19:14:55 [WARN] Logging to "logs/echolog.txt"
19:14:55 [DEBUG] (1) echo: Stat: Err(Os { code: 22, kind: InvalidInput, message: "Invalid argument" }) Bytes: [0, 0, 0, 0, 0, 0, 0, 0]

Now, according to Github Copilot, this can occur when non UTF-8 characters come in via stdin. read_exact is a binary read, though. This should work.

Do I need to do something to put "stdin" in "raw mode" here?

EINVAL (Invalid argument) is not about Rust’s read_exact expecting UTF-8 — read_exact is purely binary. It comes from the underlying system call read(2) returning -1 with errno=EINVAL.

In the context of mod_fcgi (and mod_fcgid in particular), Apache sets up pipes for FastCGI requests. For some configurations (especially mod_fcgid), stdin may be empty for the first read if:

  • No request body is sent (i.e., CONTENT_LENGTH=0).

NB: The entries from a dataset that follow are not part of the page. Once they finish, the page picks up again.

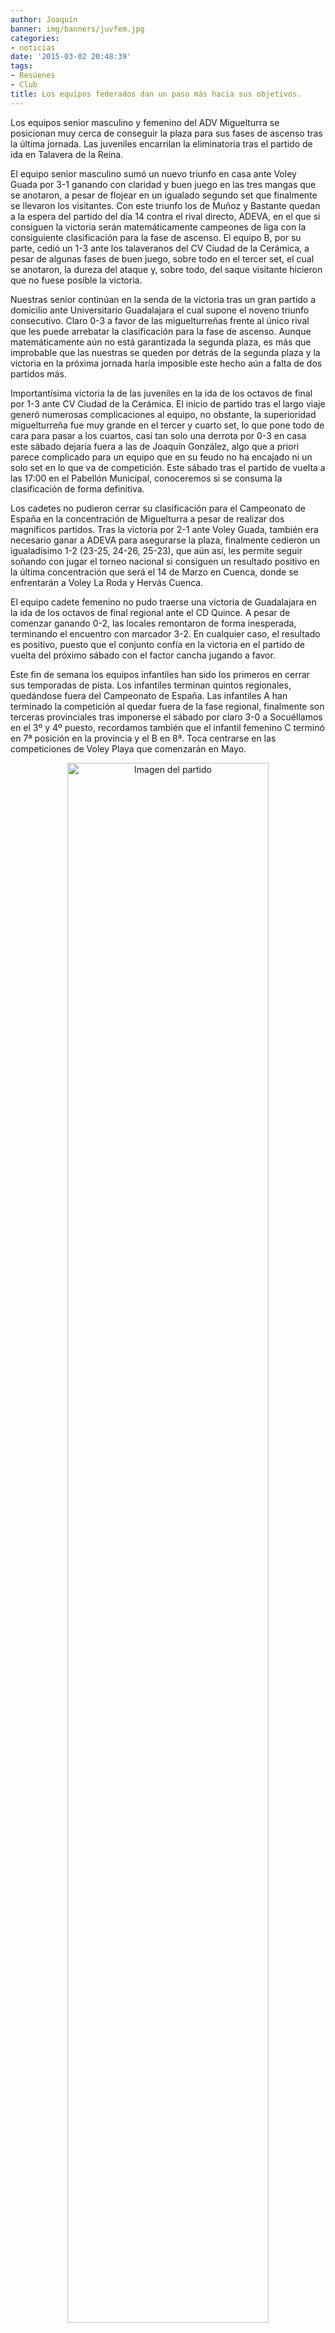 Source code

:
 ```yaml
---
author: Joaquín
banner: img/banners/juvfem.jpg
categories:
- noticias
date: '2015-03-02 20:48:39'
tags:
- Resúenes
- Club
title: Los equipos federados dan un paso más hacia sus objetivos.
---
```


Los equipos senior masculino y femenino del ADV Miguelturra se posicionan muy cerca de conseguir la plaza para sus fases de ascenso tras la última jornada. Las juveniles encarrilan la eliminatoria tras el partido de ida en Talavera de la Reina.

El equipo senior masculino sumó un nuevo triunfo en casa ante Voley Guada por 3-1 ganando con claridad y buen juego en las tres mangas que se anotaron, a pesar de flojear en un igualado segundo set que finalmente se llevaron los visitantes. Con este triunfo los de Muñoz y Bastante quedan a la espera del partido del día 14 contra el rival directo, ADEVA, en el que si consiguen la victoria serán matemáticamente campeones de liga con la consiguiente clasificación para la fase de ascenso. El equipo B, por su parte, cedió un 1-3 ante los talaveranos del CV Ciudad de la Cerámica, a pesar de algunas fases de buen juego, sobre todo en el tercer set, el cual se anotaron, la dureza del ataque y, sobre todo, del saque visitante hicieron que no fuese posible la victoria.

Nuestras senior continúan en la senda de la victoria tras un gran partido a domicilio ante Universitario Guadalajara el cual supone el noveno triunfo consecutivo. Claro 0-3 a favor de las miguelturreñas frente al único rival que les puede arrebatar la clasificación para la fase de ascenso. Aunque matemáticamente aún no está garantizada la segunda plaza, es más que improbable que las nuestras se queden por detrás de la segunda plaza y la victoria en la próxima jornada haría imposible este hecho aún a falta de dos partidos más.

Importantísima victoria la de las juveniles en la ida de los octavos de final por 1-3 ante CV Ciudad de la Cerámica. El inicio de partido tras el largo viaje generó numerosas complicaciones al equipo, no obstante, la superioridad miguelturreña fue muy grande en el tercer y cuarto set, lo que pone todo de cara para pasar a los cuartos, casi tan solo una derrota por 0-3 en casa este sábado dejaría fuera a las de Joaquín González, algo que a priori parece complicado para un equipo que en su feudo no ha encajado ni un solo set en lo que va de competición. Este sábado tras el partido de vuelta a las 17:00 en el Pabellón Municipal, conoceremos si se consuma la clasificación de forma definitiva.

Los cadetes no pudieron cerrar su clasificación para el Campeonato de España en la concentración de Miguelturra a pesar de realizar dos magníficos partidos. Tras la victoria por 2-1 ante Voley Guada, también era necesario ganar a ADEVA para asegurarse la plaza, finalmente cedieron un igualadísimo 1-2 (23-25, 24-26, 25-23), que aún así, les permite seguir soñando con jugar el torneo nacional si consiguen un resultado positivo en la última concentración que será el 14 de Marzo en Cuenca, donde se enfrentarán a Voley La Roda y Hervás Cuenca.

El equipo cadete femenino no pudo traerse una victoria de Guadalajara en la ida de los octavos de final regional ante el CD Quince. A pesar de comenzar ganando 0-2, las locales remontaron de forma inesperada, terminando el encuentro con marcador 3-2. En cualquier caso, el resultado es positivo, puesto que el conjunto confía en la victoria en el partido de vuelta del próximo sábado con el factor cancha jugando a favor.

Este fin de semana los equipos infantiles han sido los primeros en cerrar sus temporadas de pista. Los infantiles terminan quintos regionales, quedándose fuera del Campeonato de España. Las infantiles A han terminado la competición al quedar fuera de la fase regional, finalmente son terceras provinciales tras imponerse el sábado por claro 3-0 a Socuéllamos en el 3º y 4º puesto, recordamos también que el infantil femenino C terminó en 7ª posición en la provincia y el B en 8ª. Toca centrarse en las competiciones de Voley Playa que comenzarán en Mayo.

<center>
<a target="_new" href="http://www.advmiguelturra.org/img/banners/juvfem.jpg"> 
<img alt="Imagen del partido" width="80%" align="center" src="http://www.advmiguelturra.org/img/banners/juvfem.jpg"/> </a> </center>



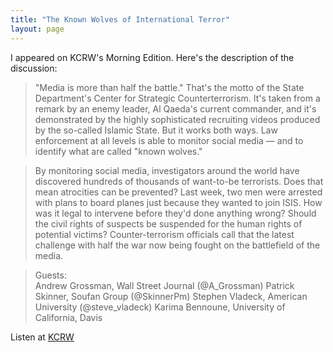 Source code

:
 ```yaml
---
title: "The Known Wolves of International Terror"
layout: page
---
```

I appeared on KCRW's Morning Edition. Here's the description of the discussion:

> "Media is more than half the battle." That's the motto of the State Department's Center for Strategic Counterterrorism. It's taken from a remark by an enemy leader, Al Qaeda's current commander, and it's demonstrated by the highly sophisticated recruiting videos produced by the so-called Islamic State. But it works both ways. Law enforcement at all levels is able to monitor social media — and to identify what are called "known wolves."

> By monitoring social media, investigators around the world have discovered hundreds of thousands of want-to-be terrorists. Does that mean atrocities can be prevented? Last week, two men were arrested with plans to board planes just because they wanted to join ISIS. How was it legal to intervene before they'd done anything wrong? Should the civil rights of suspects be suspended for the human rights of potential victims? Counter-terrorism officials call that the latest challenge with half the war now being fought on the battlefield of the media.

> Guests:  
> Andrew Grossman, Wall Street Journal (@A_Grossman) 
> Patrick Skinner, Soufan Group (@SkinnerPm) 
> Stephen Vladeck, American University (@steve_vladeck) 
> Karima Bennoune, University of California, Davis

Listen at [KCRW](http://www.kcrw.com/news-culture/shows/to-the-point/the-challenges-in-combating-isis-and-tracking-known-wolves) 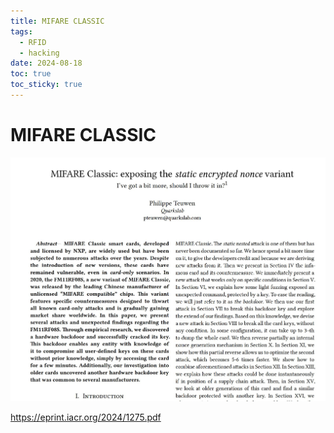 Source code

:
 ```yaml
---
title: MIFARE CLASSIC
tags:
  - RFID
  - hacking
date: 2024-08-18
toc: true
toc_sticky: true
---
```


# MIFARE CLASSIC

![](../_asset/2024-08-18-mifareclassic-20241229153405.jpg)

https://eprint.iacr.org/2024/1275.pdf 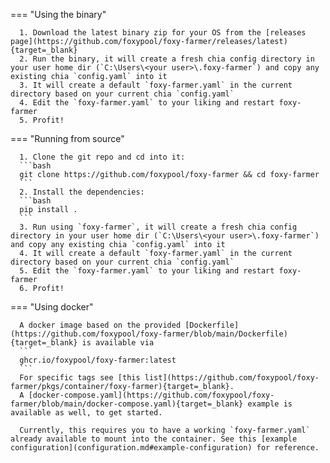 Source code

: === "Using the binary"

      1. Download the latest binary zip for your OS from the [releases page](https://github.com/foxypool/foxy-farmer/releases/latest){target=_blank}
      2. Run the binary, it will create a fresh chia config directory in your user home dir (`C:\Users\<your user>\.foxy-farmer`) and copy any existing chia `config.yaml` into it
      3. It will create a default `foxy-farmer.yaml` in the current directory based on your current chia `config.yaml`
      4. Edit the `foxy-farmer.yaml` to your liking and restart foxy-farmer
      5. Profit!

=== "Running from source"

      1. Clone the git repo and cd into it: 
      ```bash
      git clone https://github.com/foxypool/foxy-farmer && cd foxy-farmer
      ```
      2. Install the dependencies: 
      ```bash
      pip install .
      ```
      3. Run using `foxy-farmer`, it will create a fresh chia config directory in your user home dir (`C:\Users\<your user>\.foxy-farmer`) and copy any existing chia `config.yaml` into it
      4. It will create a default `foxy-farmer.yaml` in the current directory based on your current chia `config.yaml`
      5. Edit the `foxy-farmer.yaml` to your liking and restart foxy-farmer
      6. Profit!

=== "Using docker"

      A docker image based on the provided [Dockerfile](https://github.com/foxypool/foxy-farmer/blob/main/Dockerfile){target=_blank} is available via
      ```
      ghcr.io/foxypool/foxy-farmer:latest
      ```
      For specific tags see [this list](https://github.com/foxypool/foxy-farmer/pkgs/container/foxy-farmer){target=_blank}.
      A [docker-compose.yaml](https://github.com/foxypool/foxy-farmer/blob/main/docker-compose.yaml){target=_blank} example is available as well, to get started.

      Currently, this requires you to have a working `foxy-farmer.yaml` already available to mount into the container. See this [example configuration](configuration.md#example-configuration) for reference.

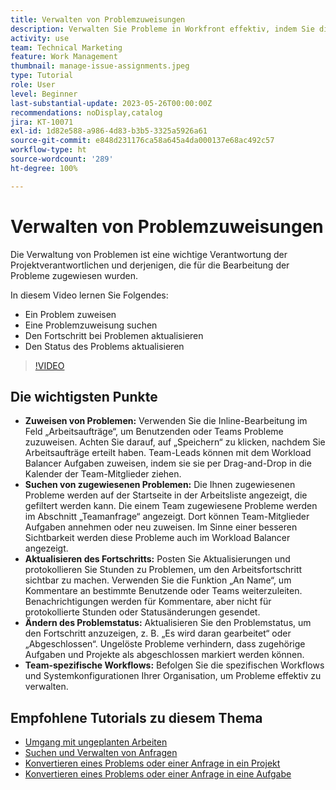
 ```yaml
---
title: Verwalten von Problemzuweisungen
description: Verwalten Sie Probleme in Workfront effektiv, indem Sie die Inline-Bearbeitung und den Workload Balancer für Arbeitsaufträge verwenden, den Fortschritt nachverfolgen und aktualisieren, Problemstatus ändern und teamspezifische Workflows einhalten, um eine nahtlose Projektausführung zu gewährleisten.
activity: use
team: Technical Marketing
feature: Work Management
thumbnail: manage-issue-assignments.jpeg
type: Tutorial
role: User
level: Beginner
last-substantial-update: 2023-05-26T00:00:00Z
recommendations: noDisplay,catalog
jira: KT-10071
exl-id: 1d82e588-a986-4d83-b3b5-3325a5926a61
source-git-commit: e848d231176ca58a645a4da000137e68ac492c57
workflow-type: ht
source-wordcount: '289'
ht-degree: 100%

---
```


# Verwalten von Problemzuweisungen

Die Verwaltung von Problemen ist eine wichtige Verantwortung der Projektverantwortlichen und derjenigen, die für die Bearbeitung der Probleme zugewiesen wurden.

In diesem Video lernen Sie Folgendes:

* Ein Problem zuweisen
* Eine Problemzuweisung suchen
* Den Fortschritt bei Problemen aktualisieren
* Den Status des Problems aktualisieren

>[!VIDEO](https://video.tv.adobe.com/v/3419931/?quality=12&learn=on&enablevpops)

## Die wichtigsten Punkte

* **Zuweisen von Problemen:** Verwenden Sie die Inline-Bearbeitung im Feld „Arbeitsaufträge“, um Benutzenden oder Teams Probleme zuzuweisen. Achten Sie darauf, auf „Speichern“ zu klicken, nachdem Sie Arbeitsaufträge erteilt haben. Team-Leads können mit dem Workload Balancer Aufgaben zuweisen, indem sie sie per Drag-and-Drop in die Kalender der Team-Mitglieder ziehen. 
* **Suchen von zugewiesenen Problemen:** Die Ihnen zugewiesenen Probleme werden auf der Startseite in der Arbeitsliste angezeigt, die gefiltert werden kann. Die einem Team zugewiesene Probleme werden im Abschnitt „Teamanfrage“ angezeigt. Dort können Team-Mitglieder Aufgaben annehmen oder neu zuweisen. Im Sinne einer besseren Sichtbarkeit werden diese Probleme auch im Workload Balancer angezeigt. 
* **Aktualisieren des Fortschritts:** Posten Sie Aktualisierungen und protokollieren Sie Stunden zu Problemen, um den Arbeitsfortschritt sichtbar zu machen. Verwenden Sie die Funktion „An Name“, um Kommentare an bestimmte Benutzende oder Teams weiterzuleiten. Benachrichtigungen werden für Kommentare, aber nicht für protokollierte Stunden oder Statusänderungen gesendet. 
* **Ändern des Problemstatus:** Aktualisieren Sie den Problemstatus, um den Fortschritt anzuzeigen, z. B. „Es wird daran gearbeitet“ oder „Abgeschlossen“. Ungelöste Probleme verhindern, dass zugehörige Aufgaben und Projekte als abgeschlossen markiert werden können. 
* **Team-spezifische Workflows:** Befolgen Sie die spezifischen Workflows und Systemkonfigurationen Ihrer Organisation, um Probleme effektiv zu verwalten. 


## Empfohlene Tutorials zu diesem Thema

* [Umgang mit ungeplanten Arbeiten](/help/manage-work/issues-requests/handle-unplanned-work.md)
* [Suchen und Verwalten von Anfragen](/help/manage-work/issues-requests/find-requests.md)
* [Konvertieren eines Problems oder einer Anfrage in ein Projekt](/help/manage-work/issues-requests/create-a-project-from-a-request.md)
* [Konvertieren eines Problems oder einer Anfrage in eine Aufgabe](/help/manage-work/issues-requests/convert-issues-to-other-work-items.md)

  • The pipe is actually a socketpair instead of a true pipe.

This is probably not a Rust issue.

To avoid this error, you can try the following:

let content_length = std::env::var("CONTENT_LENGTH")
    .ok()
    .and_then(|s| s.parse::<usize>().ok())
    .unwrap_or(0);

let mut stdin = std::io::stdin().lock();

if content_length > 0 {
    let mut body = vec![0u8; content_length];
    stdin.read_exact(&mut body)?;
    log::debug!("Read body: {:?}", body);
} else {
    log::debug!("No stdin content to read");
}

Apache should set this environment variable if there's a request body.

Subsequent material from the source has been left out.